All of the entries must be reproduced exactly, with no images carried over.

--

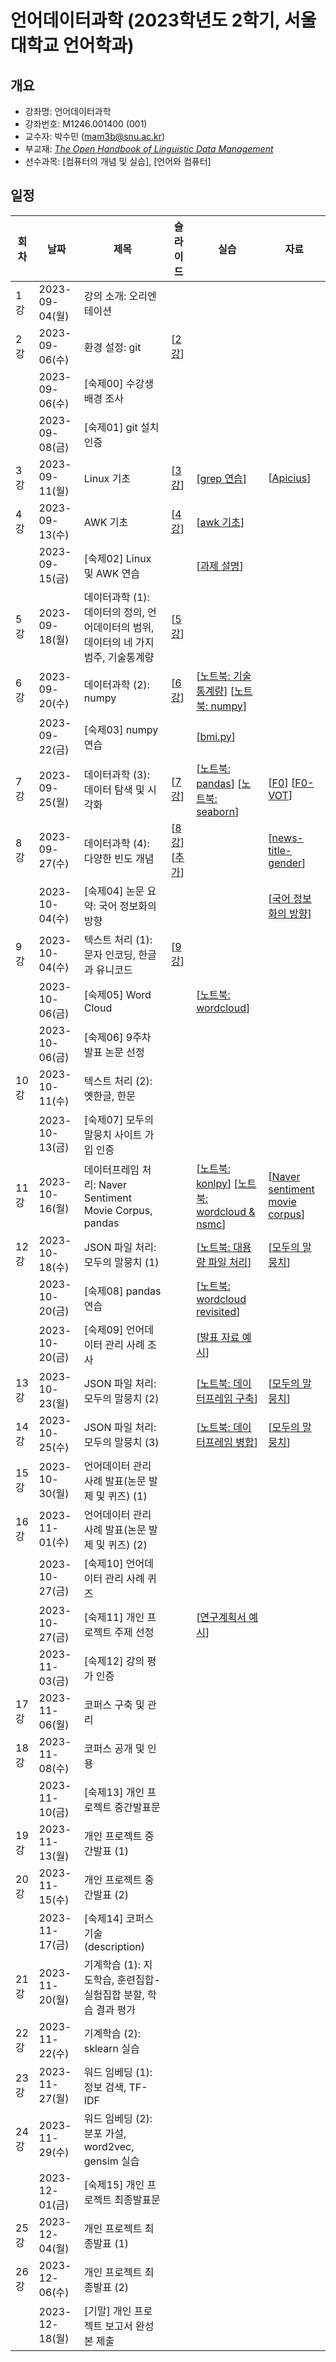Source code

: # 언어데이터과학 (2023학년도 2학기, 서울대학교 언어학과)

## 개요

+ 강좌명: 언어데이터과학
+ 강좌번호: M1246.001400 (001)
+ 교수자: 박수민 (mam3b@snu.ac.kr)
+ 부교재: *[The Open Handbook of Linguistic Data Management](https://direct.mit.edu/books/oa-edited-volume/5244/The-Open-Handbook-of-Linguistic-Data-Management)*
+ 선수과목: [컴퓨터의 개념 및 실습], [언어와 컴퓨터]

## 일정

|회차|날짜|제목|슬라이드|실습|자료|
|--|--|--|--|--|--|
|1강|2023-09-04(월)|강의 소개: 오리엔테이션|||
|2강|2023-09-06(수)|환경 설정: git|[[2강](./slides/02-20230906.pdf)]||
||2023-09-06(수)|[숙제00] 수강생 배경 조사||||
||2023-09-08(금)|[숙제01] git 설치 인증||||
|3강|2023-09-11(월)|Linux 기초|[[3강](./slides/03-202309011.pdf)]|[[grep 연습](./notes/03-20230911.MD)]|[[Apicius](https://www.gutenberg.org/ebooks/29728)]|
|4강|2023-09-13(수)|AWK 기초|[[4강](./slides/04-20230913.pdf)]|[[awk 기초](./notes/04-20230913.MD)]|
||2023-09-15(금)|[숙제02] Linux 및 AWK 연습||[[과제 설명](./hw/hw02/hw02-instruction.pdf)]||
|5강|2023-09-18(월)|데이터과학 (1): 데이터의 정의, 언어데이터의 범위, 데이터의 네 가지 범주, 기술통계량|[[5강](./slides/05-20230918.pdf)]||
|6강|2023-09-20(수)|데이터과학 (2): numpy|[[6강](./slides/06-20230920.pdf)]|[[노트북: 기술통계량](./notes/06-20230920-descriptive-statistics.ipynb)] [[노트북: numpy](./notes/06-20230920-numpy-arrays.ipynb)]|
||2023-09-22(금)|[숙제03] numpy 연습||[[bmi.py](./hw/hw03/bmi.py)]||
|7강|2023-09-25(월)|데이터과학 (3): 데이터 탐색 및 시각화|[[7강](./slides/07-20230925.pdf)]|[[노트북: pandas](./notes/07-20230925-pandas-dataframe.ipynb)] [[노트북: seaborn](./notes/07-20230925-visualization.ipynb)]|[[F0](./data/vowel/all-f0.csv)] [[F0-VOT](./data/vowel/women-f0-vot.csv)]|
|8강|2023-09-27(수)|데이터과학 (4): 다양한 빈도 개념|[[8강](./slides/08-20230927.pdf)][[추가](https://github.com/suparklingmin/news-title-gender/blob/main/slides.pdf)]||[[news-title-gender](https://github.com/suparklingmin/news-title-gender)]|
||2023-10-04(수)|[숙제04] 논문 요약: 국어 정보화의 방향|||[[국어 정보화의 방향](https://www.korean.go.kr/nkview/nklife/2015_2/25_0205.pdf)]|
|9강|2023-10-04(수)|텍스트 처리 (1): 문자 인코딩, 한글과 유니코드|[[9강](./slides/09-20231004.pdf)]||
||2023-10-06(금)|[숙제05] Word Cloud||[[노트북: wordcloud](https://github.com/suparklingmin/LingDataSci2023/blob/main/hw/hw05/hw05-word-cloud.ipynb)]||
||2023-10-06(금)|[숙제06] 9주차 발표 논문 선정||||
|10강|2023-10-11(수)|텍스트 처리 (2): 옛한글, 한문|||
||2023-10-13(금)|[숙제07] 모두의 말뭉치 사이트 가입 인증||||
|11강|2023-10-16(월)|데이터프레임 처리: Naver Sentiment Movie Corpus, pandas||[[노트북: konlpy](https://github.com/suparklingmin/LingDataSci2023/blob/main/notes/11-20231016-konlpy-morphological-analysis.ipynb)] [[노트북: wordcloud & nsmc](https://github.com/suparklingmin/LingDataSci2023/blob/main/notes/11-20231016-wordcloud-nsmc.ipynb)]|[[Naver sentiment movie corpus](https://github.com/e9t/nsmc)]|
|12강|2023-10-18(수)|JSON 파일 처리: 모두의 말뭉치 (1)||[[노트북: 대용량 파일 처리](https://github.com/suparklingmin/LingDataSci2023/blob/main/notes/12-20231018-preprocessing-modified.ipynb)]|[[모두의 말뭉치](https://corpus.korean.go.kr)]|
||2023-10-20(금)|[숙제08] pandas 연습||[[노트북: wordcloud revisited](https://github.com/suparklingmin/LingDataSci2023/blob/main/hw/hw08/hw08-nsmc-wordcloud.ipynb)]||
||2023-10-20(금)|[숙제09] 언어데이터 관리 사례 조사||[[발표 자료 예시](https://github.com/suparklingmin/LingDataSci2023/blob/main/hw/hw09/38-presentation.pdf)]||
|13강|2023-10-23(월)|JSON 파일 처리: 모두의 말뭉치 (2)||[[노트북: 데이터프레임 구축](https://github.com/suparklingmin/LingDataSci2023/blob/main/notes/12-20231018-counting-wanjeon.ipynb)]|[[모두의 말뭉치](https://corpus.korean.go.kr)]|
|14강|2023-10-25(수)|JSON 파일 처리: 모두의 말뭉치 (3)||[[노트북: 데이터프레임 병합](https://github.com/suparklingmin/LingDataSci2023/blob/main/notes/12-20231018-analyzing-wanjeon.ipynb)]|[[모두의 말뭉치](https://corpus.korean.go.kr)]|
|15강|2023-10-30(월)|언어데이터 관리 사례 발표(논문 발제 및 퀴즈) (1)|||
|16강|2023-11-01(수)|언어데이터 관리 사례 발표(논문 발제 및 퀴즈) (2)|||
||2023-10-27(금)|[숙제10] 언어데이터 관리 사례 퀴즈||||
||2023-10-27(금)|[숙제11] 개인 프로젝트 주제 선정||[[연구계획서 예시](https://github.com/suparklingmin/LingDataSci2023/blob/main/project/docs/proposal.pdf)]||
||2023-11-03(금)|[숙제12] 강의 평가 인증||||
|17강|2023-11-06(월)|코퍼스 구축 및 관리|||
|18강|2023-11-08(수)|코퍼스 공개 및 인용|||
||2023-11-10(금)|[숙제13] 개인 프로젝트 중간발표문||||
|19강|2023-11-13(월)|개인 프로젝트 중간발표 (1)|||
|20강|2023-11-15(수)|개인 프로젝트 중간발표 (2)|||
||2023-11-17(금)|[숙제14] 코퍼스 기술(description)||||
|21강|2023-11-20(월)|기계학습 (1): 지도학습, 훈련집합-실험집합 분할, 학습 결과 평가|||
|22강|2023-11-22(수)|기계학습 (2): sklearn 실습|||
|23강|2023-11-27(월)|워드 임베딩 (1): 정보 검색, TF-IDF|||
|24강|2023-11-29(수)|워드 임베딩 (2): 분포 가설, word2vec, gensim 실습|||
||2023-12-01(금)|[숙제15] 개인 프로젝트 최종발표문||||
|25강|2023-12-04(월)|개인 프로젝트 최종발표 (1)|||
|26강|2023-12-06(수)|개인 프로젝트 최종발표 (2)|||
||2023-12-18(월)|[기말] 개인 프로젝트 보고서 완성본 제출||||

--

**FINAL ANSWER**
Source code

: # 언어데이터과학 (2023학년도 2학기, 서울대학교 언어학과)

## 개요

+ 강좌명: 언어데이터과학
+ 강좌번호: M1246.001400 (001)
+ 교수자: 박수민 (mam3b@snu.ac.kr)
+ 부교재: *[The Open Handbook of Linguistic Data Management](https://direct.mit.edu/books/oa-edited-volume/5244/The-Open-Handbook-of-Linguistic-Data-Management)*
+ 선수과목: [컴퓨터의 개념 및 실습], [언어와 컴퓨터]

## 일정

|회차|날짜|제목|슬라이드|실습|자료|
|--|--|--|--|--|--|
|1강|2023-09-04(월)|강의 소개: 오리엔테이션|||
|2강|2023-09-06(수)|환경 설정: git|[[2강](./slides/02-20230906.pdf)]||
||2023-09-06(수)|[숙제00] 수강생 배경 조사||||
||2023-09-08(금)|[숙제01] git 설치 인증||||
|3강|2023-09-11(월)|Linux 기초|[[3강](./slides/03-202309011.pdf)]|[[grep 연습](./notes/03-20230911.MD)]|[[Apicius](https://www.gutenberg.org/ebooks/29728)]|
|4강|2023-09-13(수)|AWK 기초|[[4강](./slides/04-20230913.pdf)]|[[awk 기초](./notes/04-20230913.MD)]|
||2023-09-15(금)|[숙제02] Linux 및 AWK 연습||[[과제 설명](./hw/hw02/hw02-instruction.pdf)]||
|5강|2023-09-18(월)|데이터과학 (1): 데이터의 정의, 언어데이터의 범위, 데이터의 네 가지 범주, 기술통계량|[[5강](./slides/05-20230918.pdf)]||
|6강|2023-09-20(수)|데이터과학 (2): numpy|[[6강](./slides/06-20230920.pdf)]|[[노트북: 기술통계량](./notes/06-20230920-descriptive-statistics.ipynb)] [[노트북: numpy](./notes/06-20230920-numpy-arrays.ipynb)]|
||2023-09-22(금)|[숙제03] numpy 연습||[[bmi.py](./hw/hw03/bmi.py)]||
|7강|2023-09-25(월)|데이터과학 (3): 데이터 탐색 및 시각화|[[7강](./slides/07-20230925.pdf)]|[[노트북: pandas](./notes/07-20230925-pandas-dataframe.ipynb)] [[노트북: seaborn](./notes/07-20230925-visualization.ipynb)]|[[F0](./data/vowel/all-f0.csv)] [[F0-VOT](./data/vowel/women-f0-vot.csv)]|
|8강|2023-09-27(수)|데이터과학 (4): 다양한 빈도 개념|[[8강](./slides/08-20230927.pdf)][[추가](https://github.com/suparklingmin/news-title-gender/blob/main/slides.pdf)]||[[news-title-gender](https://github.com/suparklingmin/news-title-gender)]|
||2023-10-04(수)|[숙제04] 논문 요약: 국어 정보화의 방향|||[[국어 정보화의 방향](https://www.korean.go.kr/nkview/nklife/2015_2/25_0205.pdf)]|
|9강|2023-10-04(수)|텍스트 처리 (1): 문자 인코딩, 한글과 유니코드|[[9강](./slides/09-20231004.pdf)]||
||2023-10-06(금)|[숙제05] Word Cloud||[[노트북: wordcloud](https://github.com/suparklingmin/LingDataSci2023/blob/main/hw/hw05/hw05-word-cloud.ipynb)]||
||2023-10-06(금)|[숙제06] 9주차 발표 논문 선정||||
|10강|2023-10-11(수)|텍스트 처리 (2): 옛한글, 한문|||
||2023-10-13(금)|[숙제07] 모두의 말뭉치 사이트 가입 인증||||
|11강|2023-10-16(월)|데이터프레임 처리: Naver Sentiment Movie Corpus, pandas||[[노트북: konlpy](https://github.com/suparklingmin/LingDataSci2023/blob/main/notes/11-20231016-konlpy-morphological-analysis.ipynb)] [[노트북: wordcloud & nsmc](https://github.com/suparklingmin/LingDataSci2023/blob/main/notes/11-20231016-wordcloud-nsmc.ipynb)]|[[Naver sentiment movie corpus](https://github.com/e9t/nsmc)]|
|12강|2023-10-18(수)|JSON 파일 처리: 모두의 말뭉치 (1)||[[노트북: 대용량 파일 처리](https://github.com/suparklingmin/LingDataSci2023/blob/main/notes/12-20231018-preprocessing-modified.ipynb)]|[[모두의 말뭉치](https://corpus.korean.go.kr)]|
||2023-10-20(금)|[숙제08] pandas 연습||[[노트북: wordcloud revisited](https://github.com/suparklingmin/LingDataSci2023/blob/main/hw/hw08/hw08-nsmc-wordcloud.ipynb)]||
||2023-10-20(금)|[숙제09] 언어데이터 관리 사례 조사||[[발표 자료 예시](https://github.com/suparklingmin/LingDataSci2023/blob/main/hw/hw09/38-presentation.pdf)]||
|13강|2023-10-23(월)|JSON 파일 처리: 모두의 말뭉치 (2)||[[노트북: 데이터프레임 구축](https://github.com/suparklingmin/LingDataSci2023/blob/main/notes/12-20231018-counting-wanjeon.ipynb)]|[[모두의 말뭉치](https://corpus.korean.go.kr)]|
|14강|2023-10-25(수)|JSON 파일 처리: 모두의 말뭉치 (3)||[[노트북: 데이터프레임 병합](https://github.com/suparklingmin/LingDataSci2023/blob/main/notes/12-20231018-analyzing-wanjeon.ipynb)]|[[모두의 말뭉치](https://corpus.korean.go.kr)]|
|15강|2023-10-30(월)|언어데이터 관리 사례 발표(논문 발제 및 퀴즈) (1)|||
|16강|2023-11-01(수)|언어데이터 관리 사례 발표(논문 발제 및 퀴즈) (2)|||
||2023-10-27(금)|[숙제10] 언어데이터 관리 사례 퀴즈||||
||2023-10-27(금)|[숙제11] 개인 프로젝트 주제 선정||[[연구계획서 예시](https://github.com/suparklingmin/LingDataSci2023/blob/main/project/docs/proposal.pdf)]||
||2023-11-03(금)|[숙제12] 강의 평가 인증||||
|17강|2023-11-06(월)|코퍼스 구축 및 관리|||
|18강|2023-11-08(수)|코퍼스 공개 및 인용|||
||2023-11-10(금)|[숙제13] 개인 프로젝트 중간발표문||||
|19강|2023-11-13(월)|개인 프로젝트 중간발표 (1)|||
|20강|2023-11-15(수)|개인 프로젝트 중간발표 (2)|||
||2023-11-17(금)|[숙제14] 코퍼스 기술(description)||||
|21강|2023-11-20(월)|기계학습 (1): 지도학습, 훈련집합-실험집합 분할, 학습 결과 평가|||
|22강|2023-11-22(수)|기계학습 (2): sklearn 실습|||
|23강|2023-11-27(월)|워드 임베딩 (1): 정보 검색, TF-IDF|||
|24강|2023-11-29(수)|워드 임베딩 (2): 분포 가설, word2vec, gensim 실습|||
||2023-12-01(금)|[숙제15] 개인 프로젝트 최종발표문||||
|25강|2023-12-04(월)|개인 프로젝트 최종발표 (1)|||
|26강|2023-12-06(수)|개인 프로젝트 최종발표 (2)|||
||2023-12-18(월)|[기말] 개인 프로젝트 보고서 완성본 제출||||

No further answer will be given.